# An order of Denver McNuggets (12)



## gi0rdun

Hot off a win against the Bulls, the Warriors host the super good Nuggets who are 2nd in the West. Or maybe 3rd. I am unsure.

The number in the ( ) is the number of wins remaining until Don Nelson becomes the coach with the most wins in the NBA. It may take a while though. If by the time he gets like 11 wins the next couple of games are at home I'll try and see if I can see history being made.

Anyway the Nuggets are coming in. Billups and Carmelo are both back in the line up. I won't do pictures for the Warriors starting line up anymore because it'll just get repetitive and dumb. Except this game because I'm predicting a Cartier Martin (who?) start.

The Nuggets we have

At Point Guard

Chansey Billups









At Shooting Guard

Arron Afflalo (did anyone know his name was spelt like that? I always thought it was Aaron Affalo)

Ok no picture this guy is the hardest guy to make fun of in the NBA.

At Small Forward is the great Carmelo Anthony










At Power Forward we have Kenyon Martin










And the NBA player missing a pair of balls at Center










On the Nuggets bench we have

J.R. Smith









Birdman Andersen









Ty Lawson









I predict a starting 5 of

Ellis
Curry
Cartier Martin
Maggette
Biedrins


----------



## gi0rdun

Warriors are gonna get whooped in the 4th quarter after playing a competitive 3 quarters.


----------



## gi0rdun

So I've been pretty worked up with Finals but looks like the Warriors are winning. I'll tune in for the last 5 minutes.


----------



## Basel

Close game. Go Warriors!


----------



## King Joseus

I assumed the 12 was the number of Denver McNuggets. :laugh:


----------



## Basel

King Joseus said:


> I assumed the 12 was the number of Denver McNuggets. :laugh:


I thought the same thing.


----------



## Basel

What a shot by Monta.


----------



## Basel

Overtime. I think it's a good no-call but if the roles were reversed, I would if it would've been the same call.
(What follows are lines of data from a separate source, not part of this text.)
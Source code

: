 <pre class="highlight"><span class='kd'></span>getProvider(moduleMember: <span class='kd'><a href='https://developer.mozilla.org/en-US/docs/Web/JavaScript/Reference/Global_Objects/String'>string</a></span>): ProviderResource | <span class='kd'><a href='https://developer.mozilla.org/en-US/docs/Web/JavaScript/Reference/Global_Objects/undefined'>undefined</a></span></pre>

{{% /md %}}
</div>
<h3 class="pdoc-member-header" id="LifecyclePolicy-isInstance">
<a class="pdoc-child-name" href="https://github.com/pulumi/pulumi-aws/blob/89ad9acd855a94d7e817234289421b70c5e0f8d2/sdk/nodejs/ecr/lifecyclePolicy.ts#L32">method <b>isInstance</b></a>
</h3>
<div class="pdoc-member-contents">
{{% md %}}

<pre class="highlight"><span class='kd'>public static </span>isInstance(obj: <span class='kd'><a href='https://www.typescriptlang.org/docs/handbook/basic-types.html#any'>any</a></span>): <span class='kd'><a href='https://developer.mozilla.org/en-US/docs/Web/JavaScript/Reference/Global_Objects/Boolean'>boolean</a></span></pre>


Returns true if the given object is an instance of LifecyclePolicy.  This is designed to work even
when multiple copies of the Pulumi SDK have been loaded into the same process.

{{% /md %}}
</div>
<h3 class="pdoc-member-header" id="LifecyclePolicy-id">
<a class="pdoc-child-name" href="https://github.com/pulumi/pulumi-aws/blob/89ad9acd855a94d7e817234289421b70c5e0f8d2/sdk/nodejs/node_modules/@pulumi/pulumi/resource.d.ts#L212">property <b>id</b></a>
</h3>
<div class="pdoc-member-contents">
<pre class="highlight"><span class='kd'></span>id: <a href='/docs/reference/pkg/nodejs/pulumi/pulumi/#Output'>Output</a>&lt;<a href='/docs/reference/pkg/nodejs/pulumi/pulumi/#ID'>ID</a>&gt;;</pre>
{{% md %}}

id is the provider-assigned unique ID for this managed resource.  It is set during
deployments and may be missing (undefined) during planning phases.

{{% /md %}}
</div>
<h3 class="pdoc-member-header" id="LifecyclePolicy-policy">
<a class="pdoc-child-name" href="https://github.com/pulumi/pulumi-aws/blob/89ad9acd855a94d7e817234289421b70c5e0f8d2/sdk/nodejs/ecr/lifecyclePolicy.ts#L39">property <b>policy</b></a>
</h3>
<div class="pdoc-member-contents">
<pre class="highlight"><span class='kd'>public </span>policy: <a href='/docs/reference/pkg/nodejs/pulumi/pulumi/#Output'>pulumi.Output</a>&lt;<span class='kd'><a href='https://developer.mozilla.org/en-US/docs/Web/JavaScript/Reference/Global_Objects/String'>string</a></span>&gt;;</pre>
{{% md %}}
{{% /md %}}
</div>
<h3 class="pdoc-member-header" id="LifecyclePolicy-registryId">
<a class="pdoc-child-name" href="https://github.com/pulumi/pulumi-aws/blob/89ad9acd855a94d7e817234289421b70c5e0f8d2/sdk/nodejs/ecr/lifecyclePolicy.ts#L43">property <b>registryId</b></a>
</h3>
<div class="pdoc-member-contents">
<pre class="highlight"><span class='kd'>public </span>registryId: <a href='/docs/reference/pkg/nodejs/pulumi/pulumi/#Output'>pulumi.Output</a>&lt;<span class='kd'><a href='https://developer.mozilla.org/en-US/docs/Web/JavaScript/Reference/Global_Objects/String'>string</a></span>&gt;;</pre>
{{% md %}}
Remember the last game between these two in Denver?


----------



## gi0rdun

Man that was the worst call ever. I hate work I like forgot the rest of the game. Good thing I get to watch this OT.


----------



## gi0rdun

Monta!!!!!!!!!!!!!


----------



## gi0rdun

It's a 3 point shootout.


----------



## Dissonance

Monta misses 1 of 2. 


They have to foul. Billups made em both. 121-118, Nuggets with 13 secs left.

Tolliver throws up an air ball.


----------



## Dissonance

Nuggets win 123-118 in OT.


----------



## gi0rdun

Man. What can you expect for the Warriors.

I swear Monta Ellis takes 10 too many shots each game. Maybe 20.


----------